At first, I was worried that this book was a little bit of a knock-off of “The Guernsey Literary and Potato Peel Society”, which I liked a lot and reviewed here. Both are set in small English villages during WWII, the stories are are told via correspondence and even the titles are somewhat similar. However, it’s different enough that it stands on its own. It’s not as charming as “Guernsey”, but it has some well told plots and subplots that captured and kept my attention.
It’s 1940 and most of the village’s men are gone, supporting the war effort. In fact, the church choir has been so decimated of its male members that it’s being disbanded. Apparently, women-only choirs just weren’t done back then (who knew?). But the new choir mistress in town has other ideas. She knows that an organized choir will provide the women with much needed support, camaraderie and a sense of purpose, so she bucks tradition and assembles The Chilbury Ladies’ Choir.
But the book isn’t mostly about the choir. In fact, there are times when it really fades into the background to allow other stories to take center stage. There’s a baby swap orchestrated by a nefarious midwife and an aristocrat who needs a male heir. There is a romance between an ingenue and a mysterious artist. There’s a young refugee that is struggling with what is happening to her family back in Czechoslovakia. There are some farcical scenes but there are also scenes that made me cry (darn it!). At first I thought maybe the book was having an identity problem (did it want to be a charming comedy or a somber tragedy?), but I think the author is making the point that life is made up of both.
The book also illustrates the impact a stressful situation, such as a protracted war, has on people. One character evolved from being a meek widow to being a confident village leader. Another transformed from a self-centered man-eater to a more substantive and likeable young woman. And a lot of the positive change happened because of the sense of community and purpose that the choir provided.

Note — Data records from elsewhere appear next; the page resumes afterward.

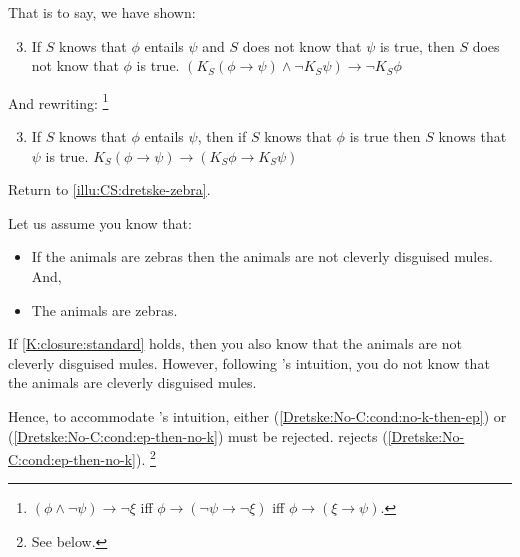 \begin{note}
  That is to say, we have shown:
  \begin{enumerate}[label=K\Alph*., ref=(K\Alph*)]
    \setcounter{enumi}{2}
  \item
    \label{K:closure:from-arg}
    If \(S\) knows that \(\phi\) entails \(\psi\) and \(S\) does not know that \(\psi\) is true, then \(S\) does not know that \(\phi\) is true.%
    \mbox{} \hfill \((K_{S}(\phi \rightarrow \psi) \land \lnot K_{S}\psi) \rightarrow \lnot K_{S}\phi\)
  \end{enumerate}
  And rewriting:\nolinebreak
  \footnote{
    \((\phi \land \lnot\psi) \rightarrow \lnot\xi\) iff \(\phi \rightarrow (\lnot\psi \rightarrow \lnot\xi)\) iff \(\phi \rightarrow (\xi \rightarrow \psi)\).
  }
  \begin{enumerate}[label=K\Alph*\('\)., ref=(K\Alph*\('\))]
    \setcounter{enumi}{2}
  \item
    \label{K:closure:standard}
    If \(S\) knows that \(\phi\) entails \(\psi\), then if \(S\) knows that \(\phi\) is true then \(S\) knows that \(\psi\) is true.%
    \mbox{} \hfill \(K_{S}(\phi \rightarrow \psi) \rightarrow (K_{S}\phi \rightarrow K_{S}\psi)\)
  \end{enumerate}
\end{note}

\begin{note}
  Return to \autoref{illu:CS:dretske-zebra}.

  Let us assume you know that:
  \begin{itemize}
  \item If the animals are zebras then the animals are not cleverly disguised mules. And,
  \item The animals are zebras.
  \end{itemize}

  If \ref{K:closure:standard} holds, then you also know that the animals are not cleverly disguised mules.
  However, following \citeauthor{Dretske:1970to}'s intuition, you do not know that the animals are cleverly disguised mules.

  Hence, to accommodate \citeauthor{Dretske:1970to}'s intuition, either (\ref{Dretske:No-C:cond:no-k-then-ep}) or (\ref{Dretske:No-C:cond:ep-then-no-k}) must be rejected.
  \citeauthor{Dretske:1970to} rejects (\ref{Dretske:No-C:cond:ep-then-no-k}).\nolinebreak
  \footnote{
    See below.
  }
\end{note}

So the book had a good message and and some interesting story lines.
What didn’t work for me at all was the way the technique of using letters and journal entries was executed. For one thing, letters from the characters contained full-blown, lengthy recounts of dialogues complete with quotation marks and proper syntax. That didn’t seem authentic at all.
But what really bothered me were the journal entries by a 13-year-old girl. Here’s an example: “Having let ourselves in the side door, we wandered through the kitchen to the hall, hoping to catch Mama having tea with maybe a few sandwiches to spare. The sound of her meandering voice, then Venetia’s languid tones, echoed crisply through galleried marble hall…” Good grief! That is not the voice of a 13-year-old writing in her journal. I think if an author is going to use this particular technique, they need to make the voices very believable or risk perpetually distracting some of their less imaginative readers (me).
I just couldn’t let these technique issues go. They bothered me throughout the entire book. For that reason, my opinion of “The Chilbury Ladies’ Choir” is that it was good but not a favorite.